Material for this exercise:

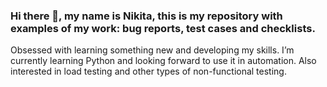 ### Hi there 👋, my name is Nikita, this is my repository with examples of my work: bug reports, test cases and checklists. 
Obsessed with learning something new and developing my skills.
I’m currently learning Python and looking forward to use it in automation.
Also interested in load testing and other types of non-functional testing.


<!--
**NikitaSkl/NikitaSkl** is a ✨ _special_ ✨ repository because its `README.md` (this file) appears on your GitHub profile.

Here are some ideas to get you started:

- 🔭 I’m currently working on ...
- 🌱 I’m currently learning ...
- 👯 I’m looking to collaborate on ...
- 🤔 I’m looking for help with ...
- 💬 Ask me about ...
- 📫 How to reach me: ...
- 😄 Pronouns: ...
- ⚡ Fun fact: ...
-->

About this task: Minus its pictures, the full listing should be copied verbatim.

Exercise answer:
 ### Hi there 👋, my name is Nikita, this is my repository with examples of my work: bug reports, test cases and checklists. 
Obsessed with learning something new and developing my skills.
I’m currently learning Python and looking forward to use it in automation.
Also interested in load testing and other types of non-functional testing.


<!--
**NikitaSkl/NikitaSkl** is a ✨ _special_ ✨ repository because its `README.md` (this file) appears on your GitHub profile.

Here are some ideas to get you started:

- 🔭 I’m currently working on ...
- 🌱 I’m currently learning ...
- 👯 I’m looking to collaborate on ...
- 🤔 I’m looking for help with ...
- 💬 Ask me about ...
- 📫 How to reach me: ...
- 😄 Pronouns: ...
- ⚡ Fun fact: ...
-->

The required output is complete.